Had je moeten weten!

In het kader van de samenwerking met een firma stelde een medewerker een concrete en praktische vraag omtrent hoe en wie uitnodigen, en het antwoord kwam snel, maar liet ook verstaan dat die medewerker dat eigenlijk had moeten weten.

Dat viel op omdat uit dezelfde bron wel vaker op die toon geantwoord wordt. Het zal wel duidelijk zijn dat we niet met de vinger gaan wijzen en namen noemen, want daar wordt niemand wijzer van.

Mijn beste Watson

Ik wilde alleen maar aantonen dat het niet goed is voor een organisatie als je op die manier informatieve vragen beantwoordt. Zo op een toon van ‘dat had je nu toch moeten weten,” zodat de medewerkers het gevoel krijgen dat ze maar beter geen ‘domme’ vragen kunnen stellen.
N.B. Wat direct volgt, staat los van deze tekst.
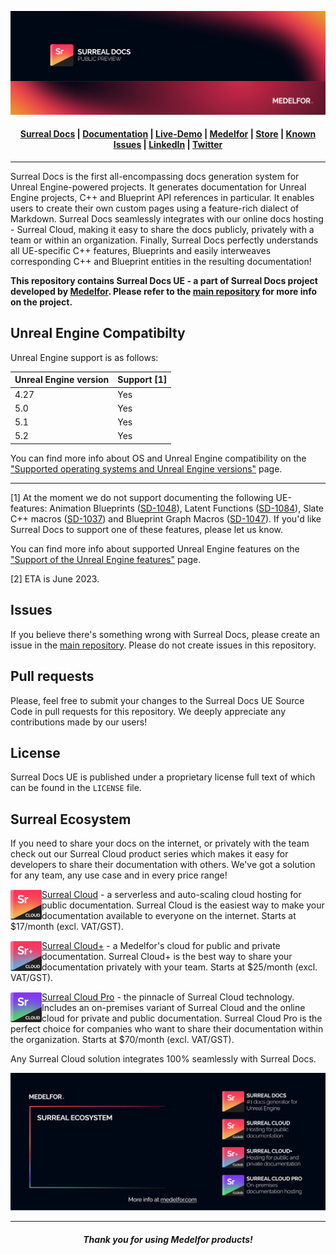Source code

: ![Surreal Docs Banner](readme/SurrealDocsBanner.png)

<h4 align="center">
<a href="https://github.com/medelfor/surreal-docs">Surreal Docs</a> |
<a href="https://docs.medelfor.com/medelfor/surreal-docs">Documentation</a> |
<a href="https://surrealdocs.com/medelfor/showcase-1">Live-Demo</a> | 
<a href="https://medelfor.com">Medelfor</a> |
<a href="https://store.medelfor.com">Store</a> |
<a href="https://issues.internal.medelfor.com/youtrack/issues?q=project:%20%7BSurreal%20Docs%7D">Known Issues</a> |
<a href="https://www.linkedin.com/company/medelfor/">LinkedIn</a> |
<a href="https://twitter.com/medelfor">Twitter</a>
</h4>

***

Surreal Docs is the first all-encompassing docs generation system for Unreal Engine-powered projects. It generates documentation for Unreal Engine projects, C++ and Blueprint API references in particular. It enables users to create their own custom pages using a feature-rich dialect of Markdown. Surreal Docs seamlessly integrates with our online docs hosting - Surreal Cloud, making it easy to share the docs publicly, privately with a team or within an organization. Finally, Surreal Docs perfectly understands all UE-specific C++ features, Blueprints and easily interweaves corresponding C++ and Blueprint entities in the resulting documentation! 

**This repository contains Surreal Docs UE - a part of Surreal Docs project developed by [Medelfor](https://medelfor.com "Medelfor"). Please refer to the [main repository](https://github.com/medelfor/surreal-docs "Main Surreal Docs repository") for more info on the project.**

## Unreal Engine Compatibilty

Unreal Engine support is as follows:

| Unreal Engine version | Support [1] |
|-----------------------|-------------|
| 4.27                  | Yes         |
| 5.0                   | Yes         |
| 5.1                   | Yes         |
| 5.2                   | Yes         |

You can find more info about OS and Unreal Engine compatibility on the ["Supported operating systems and Unreal Engine versions"](https://docs.medelfor.com/medelfor/surreal-docs/latest/en-US/docs/os-and-ue-support "Supported operating systems and Unreal Engine versions") page.

***
[1] At the moment we do not support documenting the following UE-features:
Animation Blueprints 
([SD-1048](https://issues.internal.medelfor.com/youtrack/issue/SD-1048/Add-support-for-animation-BPs "Animation BPs")),
Latent Functions 
([SD-1084](https://issues.internal.medelfor.com/youtrack/issue/SD-1084/Add-support-of-latent-functions "Latent Functions")),
Slate C++ macros 
([SD-1037](https://issues.internal.medelfor.com/youtrack/issue/SD-1037/Add-support-for-Slate-macros "Slate macros"))
and Blueprint Graph Macros
([SD-1047](https://issues.internal.medelfor.com/youtrack/issue/SD-1047/Add-support-for-graph-macros-macros-library "Blueprint Macros")).
If you'd like Surreal Docs to support one of these features, please let us know.

You can find more info about supported Unreal Engine features on the ["Support of the Unreal Engine features"](https://docs.medelfor.com/medelfor/surreal-docs/latest/en-US/docs/ue-features-support "Support of the Unreal Engine features") page.

[2] ETA is June 2023.

## Issues

If you believe there's something wrong with Surreal Docs, please create an
issue in the [main repository](https://github.com/medelfor/surreal-docs "Main Surreal Docs repository"). Please do not create issues in this repository.

## Pull requests

Please, feel free to submit your changes to the Surreal Docs UE Source
Code in pull requests for this repository. We deeply appreciate any contributions made by
our users!

## License

Surreal Docs UE is published under a proprietary license full text of which can be
found in the `LICENSE` file.

## Surreal Ecosystem

If you need to share your docs on the internet, or privately with the team 
check out our Surreal Cloud product series which makes it easy for developers
to share their documentation with others. We've got a solution for any team,
any use case and in every price range!

<img src="readme/SurrealDocsCloud50.png" align="left"/>

[Surreal Cloud](https://medelfor.com/#surreal-cloud "Surreal Cloud") - a
serverless and auto-scaling cloud hosting for public documentation. Surreal
Cloud is the easiest way to make your documentation available to everyone on
the internet. Starts at $17/month (excl. VAT/GST).

<img src="readme/SurrealDocsCloudPlus50.png" align="left"/>

[Surreal Cloud+](https://medelfor.com/#surreal-cloud-plus "Surreal Cloud+") -
a Medelfor's cloud for public and private documentation. Surreal
Cloud+ is the best way to share your documentation privately with your team.
Starts at $25/month (excl. VAT/GST).

<img src="readme/SurrealDocsCloudPro50.png" align="left"/>

[Surreal Cloud Pro](https://medelfor.com/#surreal-cloud-pro "Surreal Cloud Pro") -
the pinnacle of Surreal Cloud technology. Includes an on-premises variant
of Surreal Cloud and the online cloud for private and public documentation.
Surreal Cloud Pro is the perfect choice for companies who want to share their
documentation within the organization. Starts at $70/month (excl. VAT/GST).

Any Surreal Cloud solution integrates 100% seamlessly with Surreal Docs.

![Surreal Ecosystem Promo Banner](readme/SurrealDocsSampleDocsPromo.png)

***

<h5 align="center">Thank you for using Medelfor products!</h5>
Dan houdt iedereen zijn vragen voor zich en wordt de communicatie verstoord. Ik geloof veel meer in een open communicatie waarbij ook domme vragen vriendelijk en terzake worden beantwoordt. Je moet er trouwens toch al niet te veel van uit gaan dat algemeen bekende informatie ook in werkelijkheid algemeen bekend is.
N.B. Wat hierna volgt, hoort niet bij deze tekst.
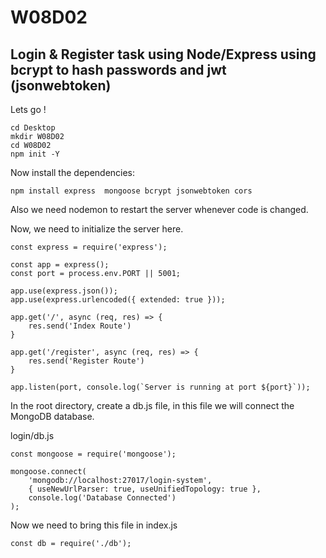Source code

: # W08D02
## Login & Register task using Node/Express using bcrypt to hash passwords and jwt (jsonwebtoken)


Lets go !

    
    cd Desktop
    mkdir W08D02
    cd W08D02
    npm init -Y
    



Now install the dependencies:

    npm install express  mongoose bcrypt jsonwebtoken cors

Also we need nodemon to restart the server whenever code is changed.


Now, we need to initialize the server  here.

    const express = require('express');
   
    const app = express();
    const port = process.env.PORT || 5001;

    app.use(express.json());
    app.use(express.urlencoded({ extended: true }));

    app.get('/', async (req, res) => {
        res.send('Index Route')
    }

    app.get('/register', async (req, res) => {
        res.send('Register Route')
    }

    app.listen(port, console.log(`Server is running at port ${port}`));

In the root directory, create a db.js file, in this file we will connect the MongoDB database.

login/db.js

    const mongoose = require('mongoose');

    mongoose.connect(
        'mongodb://localhost:27017/login-system',
        { useNewUrlParser: true, useUnifiedTopology: true },
        console.log('Database Connected')
    );

Now we need to bring this file in index.js


    const db = require('./db');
Het geldt voor communicatie in het algemeen, en vooral als een van beiden de meerdere is in de hiërarchie zoals tussen ouders en kinderen, of tussen arts en patiënt.  Als je op een of andere manier het overwicht hebt op je gesprekspartner moet je dubbel oppassen met de manier waarop je antwoordt, want die manier zal bepalend zijn of en hoe in de toekomst vragen worden gesteld.

Beter een vraag te veel dan een te weinig. Zelfs als het antwoord voor zich schijnt te spreken. Het is vaak pas wanneer je begint te antwoorden, dat je er achter komt dat het niet zo evident als je zou denken. Als je die zogeheten evidentie moet gaan benoemen is het een ander paar mouwen en ontdek je dat er meer over te zeggen valt.

Ondertoon

Mensen stellen vragen vaak om nog andere redenen dan alleen maar iets bij te leren. Het kan zijn dat er ook een vraag achter schuilt, of bepaalde manieren van doen nog wel gepast en afdoende zijn. Het kan dus zijn dat de organisatie in zekere zin in vraag gesteld wordt. Ik kan me voorstellen dat dit enige kribbigheid kan veroorzaken bij de verantwoordelijken, die vaak onbewust defensief reageren en wellicht daarom een toon aanslaan die niet uitnodigt tot verdere communicatie.

Een goede raad dus, telkens als u in een positie verkeert waarin u om informatie gevraagd wordt, in het bijzonder met mensen met wie u in de toekomst nog zult samenwerken, probeer aardig te zijn en het antwoord te ontdoen van snibbige opmerkingen. Het zal de organisatie ten goede komen.